Ada fenomena menarik di kalangan umat Islam mengenai respon mereka terhadap Pancasila. Umat Islam setidaknya terbelah dalam dua kelompok, pertama mereka yang dengan tegas menolak Pancasila, karena itu berlawanan dengan semangat tauhid dan akidah.
Sebagian Umat Islam pada kelompok ini, sudah secara baik menganggap bahwa Islam tidak bisa dipadukan sama sekali dengan Pancasila. Sebab Pancasila adalah hasil dari konsensus manusia dan tidak merepresentasikan penghambaan total kepada Allah semata. Selanjutnya, pada perkembangannya, Pancasila pun dipakai sebagai ideologi yang dipakai untuk mengukuhkan sistem demokrasi dimana suara rakyat adalah otoritas tertinggi dalam bernegara.
Sebaliknya, Kelompok kedua yang diwakili sebagian cendekiawan Islam, melihat Pancasila masih bisa dinego untuk disetel dengan gaya Islami. Alasan mereka biasanya menampilkan fakta bahwa Pancasila telah mengalami distorsi penafsiran. Pancasila yang pada awalnya menjadi itikad kalangan Islamis memasukkan sendi Syariat Islam, kemudian berubah 180 derajat hingga menyeret ideologi negara itu sebagai representasi diterimanya multikulturalisme dan pluralisme agama di Indonesia.
Namun ternyata perdebatan “salah tafsir” tidak hanya menjadi domain kalangan kelompok Islam, namun juga di kalangan pengusung Pluralisme agama itu sendiri, yang notabene sangat berkepentingan dengan tafsir multikultural Pancasila.
Pancasila Dan Sengketa Antara Sesama Pengusung Pluralisme Agama
Pluralisme agama memang adalah alat ampuh yang dipakai freemasonry dalam menghancurkan Islam. Keganasan pluralisme agama tidak saja bertugas merusak Islam dari akarnya, yaitu tauhid, namun juga menyempal dengan ideologi lain seakan-akan ideologi itu terlihat Islami.
Sebagai ideologi yang menampung semangat kebhinekaan, Pancasila merupakan momentum bagi propaganda pluralisme, multikuturalisme, dan inklusifisme yang memang nyaring disuarakan oleh antek-antek freemason.
Menariknya, Sila Ketuhanan Yang Maha Esa yang biasa menjadi titik kulminasi aspirasi umat Islam, juga dipakai oleh mereka untuk mengatur posisi duduk agama-agama di Indonesia secara jernih. Mengapa?

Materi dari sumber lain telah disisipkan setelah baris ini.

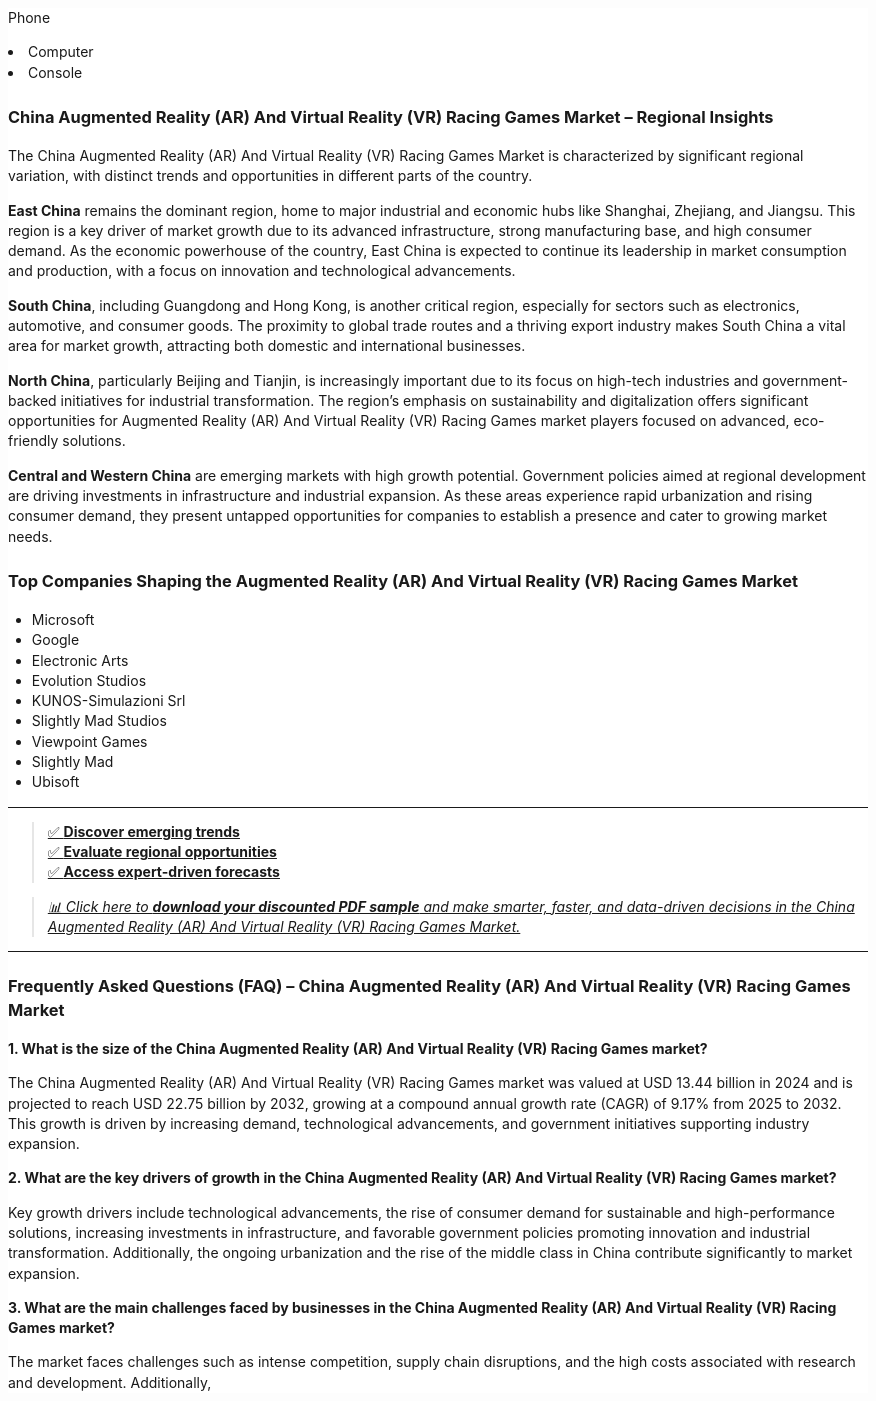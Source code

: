 Phone</li><li>Computer</li><li>Console</li></ul></p><h3 class="" data-start="154" data-end="199"><strong data-start="158" data-end="199">China Augmented Reality (AR) And Virtual Reality (VR) Racing Games Market &ndash; Regional Insights</strong></h3><p class="" data-start="201" data-end="349">The China Augmented Reality (AR) And Virtual Reality (VR) Racing Games Market is characterized by significant regional variation, with distinct trends and opportunities in different parts of the country.</p><p class="" data-start="351" data-end="799"><strong data-start="351" data-end="365">East China</strong> remains the dominant region, home to major industrial and economic hubs like Shanghai, Zhejiang, and Jiangsu. This region is a key driver of market growth due to its advanced infrastructure, strong manufacturing base, and high consumer demand. As the economic powerhouse of the country, East China is expected to continue its leadership in market consumption and production, with a focus on innovation and technological advancements.</p><p class="" data-start="801" data-end="1129"><strong data-start="801" data-end="816">South China</strong>, including Guangdong and Hong Kong, is another critical region, especially for sectors such as electronics, automotive, and consumer goods. The proximity to global trade routes and a thriving export industry makes South China a vital area for market growth, attracting both domestic and international businesses.</p><p class="" data-start="1131" data-end="1474"><strong data-start="1131" data-end="1146">North China</strong>, particularly Beijing and Tianjin, is increasingly important due to its focus on high-tech industries and government-backed initiatives for industrial transformation. The region&rsquo;s emphasis on sustainability and digitalization offers significant opportunities for Augmented Reality (AR) And Virtual Reality (VR) Racing Games market players focused on advanced, eco-friendly solutions.</p><p class="" data-start="1476" data-end="1854"><strong data-start="1476" data-end="1505">Central and Western China</strong> are emerging markets with high growth potential. Government policies aimed at regional development are driving investments in infrastructure and industrial expansion. As these areas experience rapid urbanization and rising consumer demand, they present untapped opportunities for companies to establish a presence and cater to growing market needs.</p><p class="" data-start="1856" data-end="2046"><h3>Top Companies Shaping the Augmented Reality (AR) And Virtual Reality (VR) Racing Games Market </h3><ul><li>Microsoft</li><li>Google</li><li>Electronic Arts</li><li>Evolution Studios</li><li>KUNOS-Simulazioni Srl</li><li>Slightly Mad Studios</li><li>Viewpoint Games</li><li>Slightly Mad</li><li>Ubisoft</li></ul></p><hr /><blockquote><p><a href="https://www.marketresearchintellect.com/ask-for-discount/?rid=1031536&amp;utm_source=Github-China&amp;utm_medium=031">✅ <strong data-start="617" data-end="645">Discover emerging trends</strong></a><br data-start="645" data-end="648" /><a href="https://www.marketresearchintellect.com/ask-for-discount/?rid=1031536&amp;utm_source=Github-China&amp;utm_medium=031"> ✅ <strong data-start="650" data-end="685">Evaluate regional opportunities</strong></a><br data-start="685" data-end="688" /><a href="https://www.marketresearchintellect.com/ask-for-discount/?rid=1031536&amp;utm_source=Github-China&amp;utm_medium=031"> ✅ <strong data-start="690" data-end="724">Access expert-driven forecasts</strong></a></p></blockquote><blockquote><p class="" data-start="728" data-end="864"><a href="https://www.marketresearchintellect.com/ask-for-discount/?rid=1031536&amp;utm_source=Github-China&amp;utm_medium=031"><em>📊 Click&nbsp;here to <strong data-start="746" data-end="785">download your discounted PDF sample</strong> and make smarter, faster, and data-driven decisions in the China Augmented Reality (AR) And Virtual Reality (VR) Racing Games Market.</em></a></p></blockquote><hr /><h3 class="" data-start="169" data-end="229"><strong data-start="173" data-end="229">Frequently Asked Questions (FAQ) &ndash; China Augmented Reality (AR) And Virtual Reality (VR) Racing Games Market</strong></h3><p class="" data-start="231" data-end="601"><strong data-start="231" data-end="280">1. What is the size of the China Augmented Reality (AR) And Virtual Reality (VR) Racing Games market?</strong></p><p class="" data-start="231" data-end="601">The China Augmented Reality (AR) And Virtual Reality (VR) Racing Games market was valued at USD 13.44 billion in 2024 and is projected to reach USD 22.75 billion by 2032, growing at a compound annual growth rate (CAGR) of 9.17% from 2025 to 2032. This growth is driven by increasing demand, technological advancements, and government initiatives supporting industry expansion.</p><p class="" data-start="603" data-end="1058"><strong data-start="603" data-end="670">2. What are the key drivers of growth in the China Augmented Reality (AR) And Virtual Reality (VR) Racing Games market?</strong></p><p class="" data-start="603" data-end="1058">Key growth drivers include technological advancements, the rise of consumer demand for sustainable and high-performance solutions, increasing investments in infrastructure, and favorable government policies promoting innovation and industrial transformation. Additionally, the ongoing urbanization and the rise of the middle class in China contribute significantly to market expansion.</p><p class="" data-start="1060" data-end="1466"><strong data-start="1060" data-end="1141">3. What are the main challenges faced by businesses in the China Augmented Reality (AR) And Virtual Reality (VR) Racing Games market?</strong></p><p class="" data-start="1060" data-end="1466">The market faces challenges such as intense competition, supply chain disruptions, and the high costs associated with research and development. Additionally,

Karena oleh mereka, sila pertama tidak eksplisit menyinggung Islam.
Sebaliknya Sila Ketuhanan bagi pengusung Freemason adalah bukti bahwa klaim ketuhanan bukan saja diikat oleh agama Islam an sich. Namun juga agama-agama lain seperti Kristen, Hindu, Budha, Konghucu, bahkan Yahudi. Agama-agama ini, menurut mereka, toh juga memiliki legitimasi bak Islam untuk mengatakan Sila Ketuhanan sebagai bagian dari spirit mereka.

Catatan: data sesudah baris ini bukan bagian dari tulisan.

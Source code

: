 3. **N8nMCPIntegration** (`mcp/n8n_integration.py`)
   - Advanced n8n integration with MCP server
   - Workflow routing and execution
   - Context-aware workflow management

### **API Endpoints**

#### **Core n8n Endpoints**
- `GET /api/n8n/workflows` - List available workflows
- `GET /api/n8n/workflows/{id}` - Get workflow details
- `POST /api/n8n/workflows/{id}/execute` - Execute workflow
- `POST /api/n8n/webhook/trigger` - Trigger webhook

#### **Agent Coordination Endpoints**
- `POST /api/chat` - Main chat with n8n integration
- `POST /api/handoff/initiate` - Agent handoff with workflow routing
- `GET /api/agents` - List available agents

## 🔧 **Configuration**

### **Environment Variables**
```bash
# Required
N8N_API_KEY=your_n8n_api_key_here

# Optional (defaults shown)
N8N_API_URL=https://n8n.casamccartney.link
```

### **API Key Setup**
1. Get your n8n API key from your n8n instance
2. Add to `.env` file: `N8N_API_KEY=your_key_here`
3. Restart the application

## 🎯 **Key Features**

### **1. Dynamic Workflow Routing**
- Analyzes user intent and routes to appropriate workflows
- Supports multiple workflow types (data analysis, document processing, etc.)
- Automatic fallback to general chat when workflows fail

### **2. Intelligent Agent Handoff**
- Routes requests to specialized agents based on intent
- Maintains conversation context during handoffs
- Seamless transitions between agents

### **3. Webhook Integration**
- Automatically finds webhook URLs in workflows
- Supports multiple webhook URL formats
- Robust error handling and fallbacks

Logika seperti ini lah yang pernah dipakai para pengusung Hari Jadi Zionis Israel tempo lalu. Maka itu salah satu seremoni yang dilakukan dalam prosesi HUT Negara laknatullah itu terselip agenda pembacaan Pancasila.
Tidak hanya itu, dengan memakai argumentasi Pancasila, Ruhut Sitompul pun menyatakan bahwa perayaan HUT Israel menjadi sah di Indonesia. "Saya mendukung perayaan itu, karena kita negara pancasila. Boleh dong komunitas Yahudi merayakan negara dimana ada hubungan darah,"

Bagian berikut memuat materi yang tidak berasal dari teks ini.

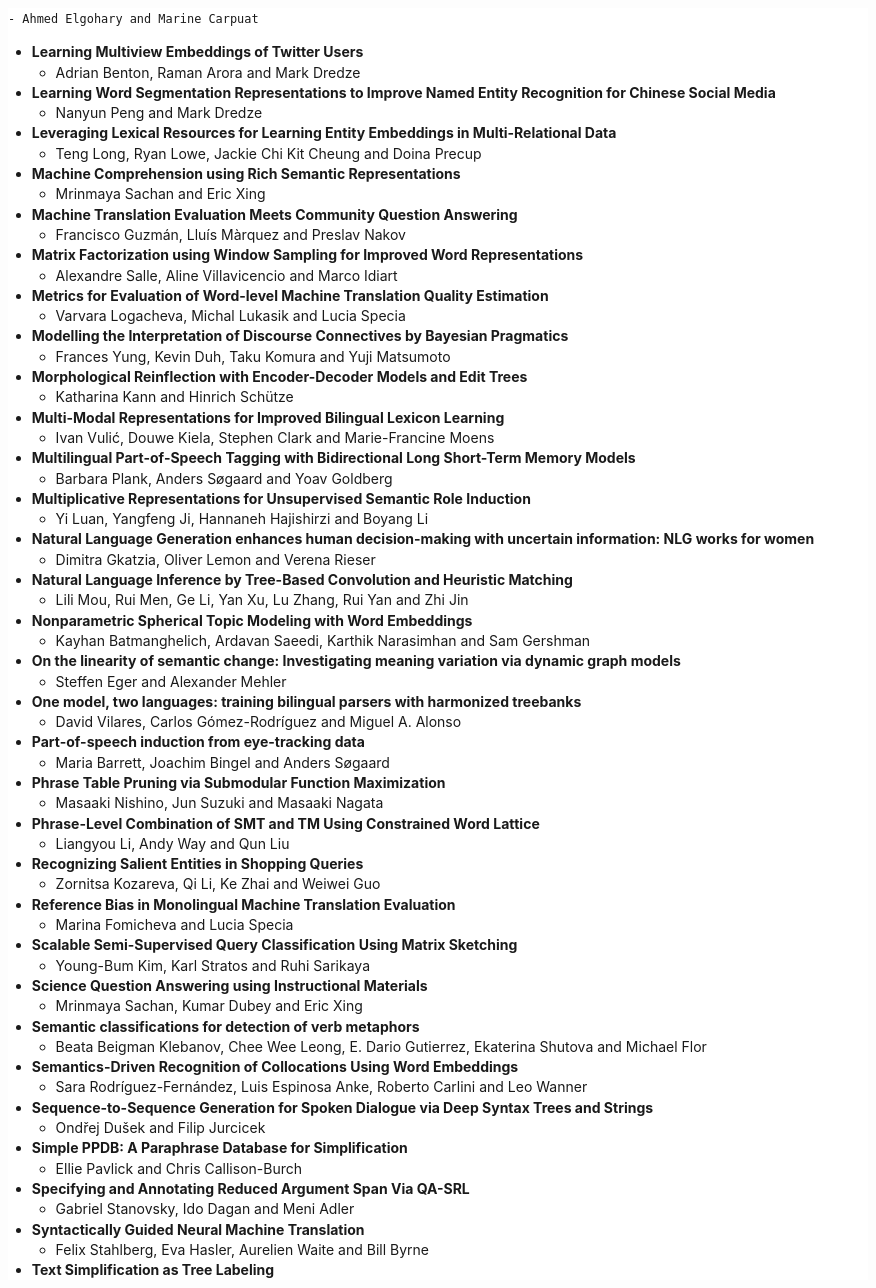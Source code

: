 	- Ahmed Elgohary and Marine Carpuat
- **Learning Multiview Embeddings of Twitter Users**
	- Adrian Benton, Raman Arora and Mark Dredze
- **Learning Word Segmentation Representations to Improve Named Entity Recognition for Chinese Social Media**
	- Nanyun Peng and Mark Dredze
- **Leveraging Lexical Resources for Learning Entity Embeddings in Multi-Relational Data**
	- Teng Long, Ryan Lowe, Jackie Chi Kit Cheung and Doina Precup
- **Machine Comprehension using Rich Semantic Representations**
	- Mrinmaya Sachan and Eric Xing
- **Machine Translation Evaluation Meets Community Question Answering**
	- Francisco Guzmán, Lluís Màrquez and Preslav Nakov
- **Matrix Factorization using Window Sampling for Improved Word Representations**
	- Alexandre Salle, Aline Villavicencio and Marco Idiart
- **Metrics for Evaluation of Word-level Machine Translation Quality Estimation**
	- Varvara Logacheva, Michal Lukasik and Lucia Specia
- **Modelling the Interpretation of Discourse Connectives by Bayesian Pragmatics**
	- Frances Yung, Kevin Duh, Taku Komura and Yuji Matsumoto
- **Morphological Reinflection with Encoder-Decoder Models and Edit Trees**
	- Katharina Kann and Hinrich Schütze
- **Multi-Modal Representations for Improved Bilingual Lexicon Learning**
	- Ivan Vulić, Douwe Kiela, Stephen Clark and Marie-Francine Moens
- **Multilingual Part-of-Speech Tagging with Bidirectional Long Short-Term Memory Models**
	- Barbara Plank, Anders Søgaard and Yoav Goldberg
- **Multiplicative Representations for Unsupervised Semantic Role Induction**
	- Yi Luan, Yangfeng Ji, Hannaneh Hajishirzi and Boyang Li
- **Natural Language Generation enhances human decision-making with uncertain information: NLG works for women**
	- Dimitra Gkatzia, Oliver Lemon and Verena Rieser
- **Natural Language Inference by Tree-Based Convolution and Heuristic Matching**
	- Lili Mou, Rui Men, Ge Li, Yan Xu, Lu Zhang, Rui Yan and Zhi Jin
- **Nonparametric Spherical Topic Modeling with Word Embeddings**
	- Kayhan Batmanghelich, Ardavan Saeedi, Karthik Narasimhan and Sam Gershman
- **On the linearity of semantic change: Investigating meaning variation via dynamic graph models**
	- Steffen Eger and Alexander Mehler
- **One model, two languages: training bilingual parsers with harmonized treebanks**
	- David Vilares, Carlos Gómez-Rodríguez and Miguel A. Alonso
- **Part-of-speech induction from eye-tracking data**
	- Maria Barrett, Joachim Bingel and Anders Søgaard
- **Phrase Table Pruning via Submodular Function Maximization**
	- Masaaki Nishino, Jun Suzuki and Masaaki Nagata
- **Phrase-Level Combination of SMT and TM Using Constrained Word Lattice**
	- Liangyou Li, Andy Way and Qun Liu
- **Recognizing Salient Entities in Shopping Queries**
	- Zornitsa Kozareva, Qi Li, Ke Zhai and Weiwei Guo
- **Reference Bias in Monolingual Machine Translation Evaluation**
	- Marina Fomicheva and Lucia Specia
- **Scalable Semi-Supervised Query Classification Using Matrix Sketching**
	- Young-Bum Kim, Karl Stratos and Ruhi Sarikaya
- **Science Question Answering using Instructional Materials**
	- Mrinmaya Sachan, Kumar Dubey and Eric Xing
- **Semantic classifications for detection of verb metaphors**
	- Beata Beigman Klebanov, Chee Wee Leong, E. Dario Gutierrez, Ekaterina Shutova and Michael Flor
- **Semantics-Driven Recognition of Collocations Using Word Embeddings**
	- Sara Rodríguez-Fernández, Luis Espinosa Anke, Roberto Carlini and Leo Wanner
- **Sequence-to-Sequence Generation for Spoken Dialogue via Deep Syntax Trees and Strings**
	- Ondřej Dušek and Filip Jurcicek
- **Simple PPDB: A Paraphrase Database for Simplification**
	- Ellie Pavlick and Chris Callison-Burch
- **Specifying and Annotating Reduced Argument Span Via QA-SRL**
	- Gabriel Stanovsky, Ido Dagan and Meni Adler
- **Syntactically Guided Neural Machine Translation**
	- Felix Stahlberg, Eva Hasler, Aurelien Waite and Bill Byrne
- **Text Simplification as Tree Labeling**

Ia membandingkan dengan kondisi masyarakat Indonesia yang setiap tahun merayakan kemerdekaan. Meskipun pada kenyataan menurutnya masyarakat dari berbagai etnis.
"Kita setiap tahun merayakan kemerdekaan padahal kita tidak pernah mengakui satu etnis,"
Akan tetapi, berlawanan akan hal itu, thesis terhadap konsep instrument pluralisme agama dalam Pancasila juga dilakukan oleh Luthfi Asy Syaukanie dalam perspektif berbeda sekalipun memiliki misi sama. Jika sebagian kelompok pragmatis, memakai Sila Ketuhanan untuk melegitimasi pluralisme agama, Luthfi menolak sila pertama justru dengan alasan memasung kebebasan beragama.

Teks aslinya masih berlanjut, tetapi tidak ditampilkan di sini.